高等真核生物氨基酸感应机制研究

Amino acids are not only the building blocks for proteins, but are also a type of specific cellular factors that regulate a variety of biological processes including biogenesis, autophagy, and metabolism, and consequently control cell growth and proliferation. Dysfunction of amino acid signaling is often related to pathogenesis of many diseases such as diabetes, obesity and cancers. Recently, a number of amino acid sensing proteins have been identified in higher eukaryote, including the arginine sensor CASTOR family, the leucine sensor Sestrin family and the SAM sensor SAMTOR, which can directly sense the cellular levels of different amino acids and regulate the downstream GATOR1, GATOR2 and Rag GTPases complexes, and thus play crucial roles in mTORC1 and AMPK regulation; however, the exact functions and their molecular mechanisms are still elusive. In this project, we will carry out detailed structural and functional studies of the aforementioned amino acid sensors using a combination of structural biology, biochemistry, molecular biology, and cell biology, elucidate the molecular basis of the substrate specificity of these sensing proteins with different amino acids, and uncover the molecular mechanisms of their functional roles in promoting amino acid-dependent activation of the mTORC1 signaling pathway. The results might also reveal insights into the functional roles of the mutations in the pathogenesis of related metabolic diseases, which will be useful in the design and development of diagnostics and therapeutics against these diseases. Thus, this study will have important biological significances and important biomedical implications.

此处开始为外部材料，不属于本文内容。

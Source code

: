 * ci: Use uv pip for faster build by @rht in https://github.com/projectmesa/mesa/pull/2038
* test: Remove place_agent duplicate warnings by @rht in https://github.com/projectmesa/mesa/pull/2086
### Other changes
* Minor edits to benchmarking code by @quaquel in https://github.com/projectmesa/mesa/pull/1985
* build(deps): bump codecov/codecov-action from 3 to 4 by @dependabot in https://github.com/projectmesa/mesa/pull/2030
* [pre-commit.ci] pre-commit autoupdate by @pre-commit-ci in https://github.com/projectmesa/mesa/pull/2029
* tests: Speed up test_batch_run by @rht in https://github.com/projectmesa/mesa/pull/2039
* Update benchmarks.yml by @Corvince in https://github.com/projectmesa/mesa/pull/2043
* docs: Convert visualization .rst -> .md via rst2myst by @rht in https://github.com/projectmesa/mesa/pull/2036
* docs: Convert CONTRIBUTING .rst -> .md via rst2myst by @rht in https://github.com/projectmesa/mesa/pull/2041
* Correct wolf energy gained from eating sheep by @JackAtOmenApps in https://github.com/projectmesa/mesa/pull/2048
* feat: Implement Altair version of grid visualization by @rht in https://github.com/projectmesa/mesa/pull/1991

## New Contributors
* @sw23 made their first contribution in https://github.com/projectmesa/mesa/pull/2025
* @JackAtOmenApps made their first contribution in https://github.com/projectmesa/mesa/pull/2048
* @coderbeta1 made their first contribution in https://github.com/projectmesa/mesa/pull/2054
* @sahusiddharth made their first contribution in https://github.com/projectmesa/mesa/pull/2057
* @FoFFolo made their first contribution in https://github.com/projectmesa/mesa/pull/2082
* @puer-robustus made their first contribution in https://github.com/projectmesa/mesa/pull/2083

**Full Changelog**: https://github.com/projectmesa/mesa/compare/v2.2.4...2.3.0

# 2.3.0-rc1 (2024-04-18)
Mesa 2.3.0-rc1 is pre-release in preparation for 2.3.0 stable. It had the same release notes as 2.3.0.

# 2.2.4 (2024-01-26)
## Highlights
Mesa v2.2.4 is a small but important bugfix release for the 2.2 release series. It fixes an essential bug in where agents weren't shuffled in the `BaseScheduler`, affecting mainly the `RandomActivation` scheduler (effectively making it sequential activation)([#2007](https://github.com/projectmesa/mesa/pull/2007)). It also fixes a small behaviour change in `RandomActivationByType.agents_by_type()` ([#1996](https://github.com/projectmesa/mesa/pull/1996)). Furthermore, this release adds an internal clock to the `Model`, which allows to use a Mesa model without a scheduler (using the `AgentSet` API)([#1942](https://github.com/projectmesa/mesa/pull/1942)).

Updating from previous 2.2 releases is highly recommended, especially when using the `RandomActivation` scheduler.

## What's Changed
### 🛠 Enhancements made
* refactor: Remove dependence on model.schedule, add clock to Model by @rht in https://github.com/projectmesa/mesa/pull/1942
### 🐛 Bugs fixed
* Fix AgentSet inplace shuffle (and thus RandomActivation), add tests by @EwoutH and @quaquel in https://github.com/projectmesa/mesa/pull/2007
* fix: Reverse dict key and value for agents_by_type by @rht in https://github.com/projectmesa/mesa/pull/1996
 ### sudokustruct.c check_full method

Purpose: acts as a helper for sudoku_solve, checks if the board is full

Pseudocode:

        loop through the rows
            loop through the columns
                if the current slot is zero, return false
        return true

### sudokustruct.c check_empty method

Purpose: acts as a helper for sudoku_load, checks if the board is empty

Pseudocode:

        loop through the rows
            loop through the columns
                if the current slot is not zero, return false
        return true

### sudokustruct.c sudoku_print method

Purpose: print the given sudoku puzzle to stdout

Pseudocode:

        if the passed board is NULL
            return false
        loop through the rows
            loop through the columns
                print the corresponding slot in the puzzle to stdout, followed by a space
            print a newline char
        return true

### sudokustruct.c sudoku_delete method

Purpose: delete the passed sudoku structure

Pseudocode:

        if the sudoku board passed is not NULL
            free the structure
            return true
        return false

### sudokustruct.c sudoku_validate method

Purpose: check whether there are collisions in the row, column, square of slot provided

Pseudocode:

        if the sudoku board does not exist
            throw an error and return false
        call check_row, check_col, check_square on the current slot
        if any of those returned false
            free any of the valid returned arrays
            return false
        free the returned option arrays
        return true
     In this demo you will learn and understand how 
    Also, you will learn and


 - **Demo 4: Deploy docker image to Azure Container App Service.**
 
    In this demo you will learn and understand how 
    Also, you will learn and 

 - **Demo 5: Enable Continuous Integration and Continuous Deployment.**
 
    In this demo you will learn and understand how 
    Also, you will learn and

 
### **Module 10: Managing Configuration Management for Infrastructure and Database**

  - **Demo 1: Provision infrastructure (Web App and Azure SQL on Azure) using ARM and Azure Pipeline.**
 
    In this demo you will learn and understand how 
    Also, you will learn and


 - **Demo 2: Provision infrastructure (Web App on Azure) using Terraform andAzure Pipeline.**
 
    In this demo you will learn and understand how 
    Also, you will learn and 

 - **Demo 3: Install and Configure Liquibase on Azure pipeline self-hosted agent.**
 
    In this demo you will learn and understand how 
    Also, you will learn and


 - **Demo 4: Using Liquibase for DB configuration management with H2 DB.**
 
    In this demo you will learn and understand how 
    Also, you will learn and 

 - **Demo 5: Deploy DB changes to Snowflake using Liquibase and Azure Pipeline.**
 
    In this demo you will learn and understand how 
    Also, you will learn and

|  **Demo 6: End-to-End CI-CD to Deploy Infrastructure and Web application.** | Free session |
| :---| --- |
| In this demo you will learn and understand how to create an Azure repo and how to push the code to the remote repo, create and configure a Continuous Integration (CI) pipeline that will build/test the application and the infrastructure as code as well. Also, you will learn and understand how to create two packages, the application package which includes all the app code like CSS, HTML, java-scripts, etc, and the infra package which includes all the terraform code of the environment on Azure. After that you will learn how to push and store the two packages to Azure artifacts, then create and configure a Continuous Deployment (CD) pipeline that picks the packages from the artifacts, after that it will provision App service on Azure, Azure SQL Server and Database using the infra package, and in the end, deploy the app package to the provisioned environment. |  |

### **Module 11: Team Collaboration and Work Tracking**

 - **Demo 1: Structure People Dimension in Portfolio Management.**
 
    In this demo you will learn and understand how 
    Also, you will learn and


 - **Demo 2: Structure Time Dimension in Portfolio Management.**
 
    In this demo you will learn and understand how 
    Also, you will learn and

氨基酸不仅是蛋白质合成的原材料，还是一种特殊的细胞因子调控细胞内与生长发育相关的多种生命过程，包括蛋白质合成与降解以及细胞自噬等，最终调节细胞生长、增殖以及生物体发育，其功能失调与多种疾病的发生发展相关，包括肥胖症、糖尿病和肿瘤等。近年来鉴定出一些氨基酸感应蛋白，包括精氨酸感应蛋白CASTOR家族、亮氨酸感应蛋白Sestrin家族和SAM感应蛋白SAMTOR等，通过直接感应细胞内氨基酸水平，调控下游GATOR1/2和Rag复合物的活性，进而影响下游mTORC1和AMPK等与生长发育相关的重要信号通路。但是这些感应蛋白的结构、功能以及发挥功能的分子机制还不清晰。本项目拟运用结构生物学、生物化学和细胞生物学等方法，系统研究这些感应蛋白的结构和功能，揭示它们特异性识别和结合不同氨基酸配体的分子基础，阐明它们发挥分子开关作用、调控下游信号通路的分子机制，探讨它们的功能失调与相关疾病发生发展的关系。

氨基酸是一种特殊的细胞因子调控细胞内与生长发育相关的多种生命过程，包括蛋白质合成与降解以及细胞自噬等，最终调节细胞生长、增殖以及生物体发育，其功能失调与多种疾病的发生发展相关，包括肥胖症、糖尿病和肿瘤等。近年来鉴定出一些氨基酸感应蛋白，通过直接感应细胞内氨基酸水平，调控下游GATOR1/2和Rag-Ragulator、EGOC复合物的活性，进而协同Rheb、Rab等小G蛋白影响下游mTORC1等与生长发育相关的重要信号通路活性。但是这些感应蛋白以及下游调控蛋白的结构、功能以及发挥功能的分子机制还不清晰。本项目以高等真核生物中氨基酸感应蛋白CASTOR、SAMTOR以及相关调控蛋白EGOC、小G蛋白Rheb和Rab9A等为研究对象，运用结构生物学、生物化学、分子生物学和细胞生物学等方法，系统研究这些蛋白在氨基酸感应和细胞生长调控过程中发挥生物学功能的结构基础和分子机制，测定了氨基酸信号通路调控中发挥重要功能的EGO-TC与酵母Rag小G蛋白的同源蛋白Gtr1-Gtr2共同形成的五元复合物（EGOC）的晶体结构，揭示了Rheb突变体Y35N和D60K调控mTORC1活性的分子机制，探讨它们的功能失调与相关疾病发生发展的关系，测定了参与氨基酸运输和内吞体代谢的Rab9A-Nde1复合物的结构，并通过测定SAM感应蛋白SAMTOR多个结构，阐明它们发挥分子开关作用、调控下游信号通路的分子机制，这些研究结果进一步阐释了真核生物中氨基酸等营养物质对mTORC1信号通路的调控机制和保守性，为后续靶向这些重要蛋白和下游mTORC1信号通路的新药研发建立了分子基础。